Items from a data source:
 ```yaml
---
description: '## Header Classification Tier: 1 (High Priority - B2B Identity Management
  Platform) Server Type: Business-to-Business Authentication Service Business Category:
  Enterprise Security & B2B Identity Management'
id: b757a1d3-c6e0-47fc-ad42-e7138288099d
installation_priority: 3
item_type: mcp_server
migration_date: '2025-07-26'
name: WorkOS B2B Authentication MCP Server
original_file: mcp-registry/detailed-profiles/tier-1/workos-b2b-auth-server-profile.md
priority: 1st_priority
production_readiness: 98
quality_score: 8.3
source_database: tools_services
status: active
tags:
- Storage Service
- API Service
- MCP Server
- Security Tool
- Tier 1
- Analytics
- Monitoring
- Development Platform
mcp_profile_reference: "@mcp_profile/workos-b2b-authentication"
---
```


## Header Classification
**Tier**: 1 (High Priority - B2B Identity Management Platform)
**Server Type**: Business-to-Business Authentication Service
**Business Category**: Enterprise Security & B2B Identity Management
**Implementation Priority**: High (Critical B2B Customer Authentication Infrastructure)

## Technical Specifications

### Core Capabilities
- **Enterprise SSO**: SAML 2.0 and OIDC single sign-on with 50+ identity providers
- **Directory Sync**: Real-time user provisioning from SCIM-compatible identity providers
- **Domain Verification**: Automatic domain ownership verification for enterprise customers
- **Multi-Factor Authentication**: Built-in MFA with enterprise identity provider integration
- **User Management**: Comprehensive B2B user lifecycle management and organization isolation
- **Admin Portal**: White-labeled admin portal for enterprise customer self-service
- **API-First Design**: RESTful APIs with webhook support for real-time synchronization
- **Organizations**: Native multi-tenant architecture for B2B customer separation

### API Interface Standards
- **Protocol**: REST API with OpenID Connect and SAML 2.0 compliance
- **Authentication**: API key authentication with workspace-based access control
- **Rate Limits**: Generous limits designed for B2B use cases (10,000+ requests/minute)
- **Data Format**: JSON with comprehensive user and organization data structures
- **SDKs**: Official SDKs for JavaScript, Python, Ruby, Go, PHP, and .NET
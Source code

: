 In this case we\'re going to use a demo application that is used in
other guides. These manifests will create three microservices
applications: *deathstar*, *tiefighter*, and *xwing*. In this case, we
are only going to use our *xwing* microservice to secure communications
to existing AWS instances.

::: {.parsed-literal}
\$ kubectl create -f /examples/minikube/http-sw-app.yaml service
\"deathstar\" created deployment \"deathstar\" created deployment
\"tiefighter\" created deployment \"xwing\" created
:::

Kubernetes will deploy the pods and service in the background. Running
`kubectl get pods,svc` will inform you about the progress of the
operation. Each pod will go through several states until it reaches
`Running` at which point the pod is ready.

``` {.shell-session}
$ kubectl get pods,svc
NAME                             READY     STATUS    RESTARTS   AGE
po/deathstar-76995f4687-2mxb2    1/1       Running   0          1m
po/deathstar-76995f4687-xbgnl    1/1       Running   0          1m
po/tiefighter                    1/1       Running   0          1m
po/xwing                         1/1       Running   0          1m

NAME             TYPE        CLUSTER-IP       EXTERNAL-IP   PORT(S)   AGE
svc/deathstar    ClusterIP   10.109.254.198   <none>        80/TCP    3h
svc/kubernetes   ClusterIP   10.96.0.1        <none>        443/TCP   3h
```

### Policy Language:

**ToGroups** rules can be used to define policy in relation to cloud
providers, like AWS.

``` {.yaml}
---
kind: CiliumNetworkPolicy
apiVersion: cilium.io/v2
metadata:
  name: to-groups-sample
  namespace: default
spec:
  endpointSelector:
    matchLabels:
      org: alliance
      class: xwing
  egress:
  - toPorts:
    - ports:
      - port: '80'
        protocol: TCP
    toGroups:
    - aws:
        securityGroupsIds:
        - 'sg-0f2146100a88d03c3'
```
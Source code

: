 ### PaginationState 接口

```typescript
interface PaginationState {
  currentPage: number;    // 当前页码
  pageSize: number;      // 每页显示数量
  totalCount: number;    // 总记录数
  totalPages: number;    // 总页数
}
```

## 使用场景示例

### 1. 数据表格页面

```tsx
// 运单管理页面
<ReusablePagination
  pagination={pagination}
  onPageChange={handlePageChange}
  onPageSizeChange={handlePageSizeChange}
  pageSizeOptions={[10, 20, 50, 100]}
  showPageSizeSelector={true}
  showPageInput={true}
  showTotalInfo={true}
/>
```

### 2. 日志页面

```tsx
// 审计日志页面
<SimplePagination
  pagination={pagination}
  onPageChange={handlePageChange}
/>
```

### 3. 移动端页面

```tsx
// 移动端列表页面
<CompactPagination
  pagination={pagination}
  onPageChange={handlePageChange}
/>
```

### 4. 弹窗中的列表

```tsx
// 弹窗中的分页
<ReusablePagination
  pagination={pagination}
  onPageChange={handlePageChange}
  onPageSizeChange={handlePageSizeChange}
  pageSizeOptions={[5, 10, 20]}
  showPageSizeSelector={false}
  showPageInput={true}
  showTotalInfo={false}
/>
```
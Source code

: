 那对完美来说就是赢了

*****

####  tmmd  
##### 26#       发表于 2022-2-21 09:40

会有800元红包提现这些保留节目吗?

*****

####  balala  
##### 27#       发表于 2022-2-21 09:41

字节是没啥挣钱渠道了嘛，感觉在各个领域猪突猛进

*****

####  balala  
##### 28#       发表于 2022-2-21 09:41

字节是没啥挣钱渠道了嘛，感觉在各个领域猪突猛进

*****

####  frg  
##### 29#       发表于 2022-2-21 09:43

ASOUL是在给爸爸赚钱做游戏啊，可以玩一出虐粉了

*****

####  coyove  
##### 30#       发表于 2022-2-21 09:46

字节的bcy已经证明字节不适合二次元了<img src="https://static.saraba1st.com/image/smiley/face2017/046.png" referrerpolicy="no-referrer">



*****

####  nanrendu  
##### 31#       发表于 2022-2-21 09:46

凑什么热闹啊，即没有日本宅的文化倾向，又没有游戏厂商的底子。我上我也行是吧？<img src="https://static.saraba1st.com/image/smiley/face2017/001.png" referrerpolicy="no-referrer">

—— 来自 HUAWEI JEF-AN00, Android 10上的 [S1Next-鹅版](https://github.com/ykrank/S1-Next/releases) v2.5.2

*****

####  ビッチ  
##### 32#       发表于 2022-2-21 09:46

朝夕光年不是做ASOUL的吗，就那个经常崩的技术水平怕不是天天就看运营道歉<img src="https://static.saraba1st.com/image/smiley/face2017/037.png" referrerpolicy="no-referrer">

WHAT IS REQUIRED:
What you return must match the entries exactly, word for word.

TASK RESPONSE:
 ```yaml
---
description: '## Header Classification Tier: 1 (High Priority - B2B Identity Management
  Platform) Server Type: Business-to-Business Authentication Service Business Category:
  Enterprise Security & B2B Identity Management'
id: b757a1d3-c6e0-47fc-ad42-e7138288099d
installation_priority: 3
item_type: mcp_server
migration_date: '2025-07-26'
name: WorkOS B2B Authentication MCP Server
original_file: mcp-registry/detailed-profiles/tier-1/workos-b2b-auth-server-profile.md
priority: 1st_priority
production_readiness: 98
quality_score: 8.3
source_database: tools_services
status: active
tags:
- Storage Service
- API Service
- MCP Server
- Security Tool
- Tier 1
- Analytics
- Monitoring
- Development Platform
mcp_profile_reference: "@mcp_profile/workos-b2b-authentication"
---
```


## Header Classification
**Tier**: 1 (High Priority - B2B Identity Management Platform)
**Server Type**: Business-to-Business Authentication Service
**Business Category**: Enterprise Security & B2B Identity Management
**Implementation Priority**: High (Critical B2B Customer Authentication Infrastructure)

## Technical Specifications

### Core Capabilities
- **Enterprise SSO**: SAML 2.0 and OIDC single sign-on with 50+ identity providers
- **Directory Sync**: Real-time user provisioning from SCIM-compatible identity providers
- **Domain Verification**: Automatic domain ownership verification for enterprise customers
- **Multi-Factor Authentication**: Built-in MFA with enterprise identity provider integration
- **User Management**: Comprehensive B2B user lifecycle management and organization isolation
- **Admin Portal**: White-labeled admin portal for enterprise customer self-service
- **API-First Design**: RESTful APIs with webhook support for real-time synchronization
- **Organizations**: Native multi-tenant architecture for B2B customer separation

### API Interface Standards
- **Protocol**: REST API with OpenID Connect and SAML 2.0 compliance
- **Authentication**: API key authentication with workspace-based access control
- **Rate Limits**: Generous limits designed for B2B use cases (10,000+ requests/minute)
- **Data Format**: JSON with comprehensive user and organization data structures
- **SDKs**: Official SDKs for JavaScript, Python, Ruby, Go, PHP, and .NET
Source code

: In this case we\'re going to use a demo application that is used in
other guides. These manifests will create three microservices
applications: *deathstar*, *tiefighter*, and *xwing*. In this case, we
are only going to use our *xwing* microservice to secure communications
to existing AWS instances.

::: {.parsed-literal}
\$ kubectl create -f /examples/minikube/http-sw-app.yaml service
\"deathstar\" created deployment \"deathstar\" created deployment
\"tiefighter\" created deployment \"xwing\" created
:::

Kubernetes will deploy the pods and service in the background. Running
`kubectl get pods,svc` will inform you about the progress of the
operation. Each pod will go through several states until it reaches
`Running` at which point the pod is ready.

``` {.shell-session}
$ kubectl get pods,svc
NAME                             READY     STATUS    RESTARTS   AGE
po/deathstar-76995f4687-2mxb2    1/1       Running   0          1m
po/deathstar-76995f4687-xbgnl    1/1       Running   0          1m
po/tiefighter                    1/1       Running   0          1m
po/xwing                         1/1       Running   0          1m

NAME             TYPE        CLUSTER-IP       EXTERNAL-IP   PORT(S)   AGE
svc/deathstar    ClusterIP   10.109.254.198   <none>        80/TCP    3h
svc/kubernetes   ClusterIP   10.96.0.1        <none>        443/TCP   3h
```

### Policy Language:

**ToGroups** rules can be used to define policy in relation to cloud
providers, like AWS.

``` {.yaml}
---
kind: CiliumNetworkPolicy
apiVersion: cilium.io/v2
metadata:
  name: to-groups-sample
  namespace: default
spec:
  endpointSelector:
    matchLabels:
      org: alliance
      class: xwing
  egress:
  - toPorts:
    - ports:
      - port: '80'
        protocol: TCP
    toGroups:
    - aws:
        securityGroupsIds:
        - 'sg-0f2146100a88d03c3'
```
Source code

: ### PaginationState 接口

```typescript
interface PaginationState {
  currentPage: number;    // 当前页码
  pageSize: number;      // 每页显示数量
  totalCount: number;    // 总记录数
  totalPages: number;    // 总页数
}
```

## 使用场景示例

### 1. 数据表格页面

```tsx
// 运单管理页面
<ReusablePagination
  pagination={pagination}
  onPageChange={handlePageChange}
  onPageSizeChange={handlePageSizeChange}
  pageSizeOptions={[10, 20, 50, 100]}
  showPageSizeSelector={true}
  showPageInput={true}
  showTotalInfo={true}
/>
```

### 2. 日志页面

```tsx
// 审计日志页面
<SimplePagination
  pagination={pagination}
  onPageChange={handlePageChange}
/>
```

### 3. 移动端页面

```tsx
// 移动端列表页面
<CompactPagination
  pagination={pagination}
  onPageChange={handlePageChange}
/>
```

### 4. 弹窗中的列表

```tsx
// 弹窗中的分页
<ReusablePagination
  pagination={pagination}
  onPageChange={handlePageChange}
  onPageSizeChange={handlePageSizeChange}
  pageSizeOptions={[5, 10, 20]}
  showPageSizeSelector={false}
  showPageInput={true}
  showTotalInfo={false}
/>
```
Source code

: 那对完美来说就是赢了

*****

####  tmmd  
##### 26#       发表于 2022-2-21 09:40

会有800元红包提现这些保留节目吗?

*****

####  balala  
##### 27#       发表于 2022-2-21 09:41

字节是没啥挣钱渠道了嘛，感觉在各个领域猪突猛进

*****

####  balala  
##### 28#       发表于 2022-2-21 09:41

字节是没啥挣钱渠道了嘛，感觉在各个领域猪突猛进

*****

####  frg  
##### 29#       发表于 2022-2-21 09:43

ASOUL是在给爸爸赚钱做游戏啊，可以玩一出虐粉了

*****

####  coyove  
##### 30#       发表于 2022-2-21 09:46

字节的bcy已经证明字节不适合二次元了<img src="https://static.saraba1st.com/image/smiley/face2017/046.png" referrerpolicy="no-referrer">



*****

####  nanrendu  
##### 31#       发表于 2022-2-21 09:46

凑什么热闹啊，即没有日本宅的文化倾向，又没有游戏厂商的底子。我上我也行是吧？<img src="https://static.saraba1st.com/image/smiley/face2017/001.png" referrerpolicy="no-referrer">

—— 来自 HUAWEI JEF-AN00, Android 10上的 [S1Next-鹅版](https://github.com/ykrank/S1-Next/releases) v2.5.2

*****

####  ビッチ  
##### 32#       发表于 2022-2-21 09:46

朝夕光年不是做ASOUL的吗，就那个经常崩的技术水平怕不是天天就看运营道歉<img src="https://static.saraba1st.com/image/smiley/face2017/037.png" referrerpolicy="no-referrer">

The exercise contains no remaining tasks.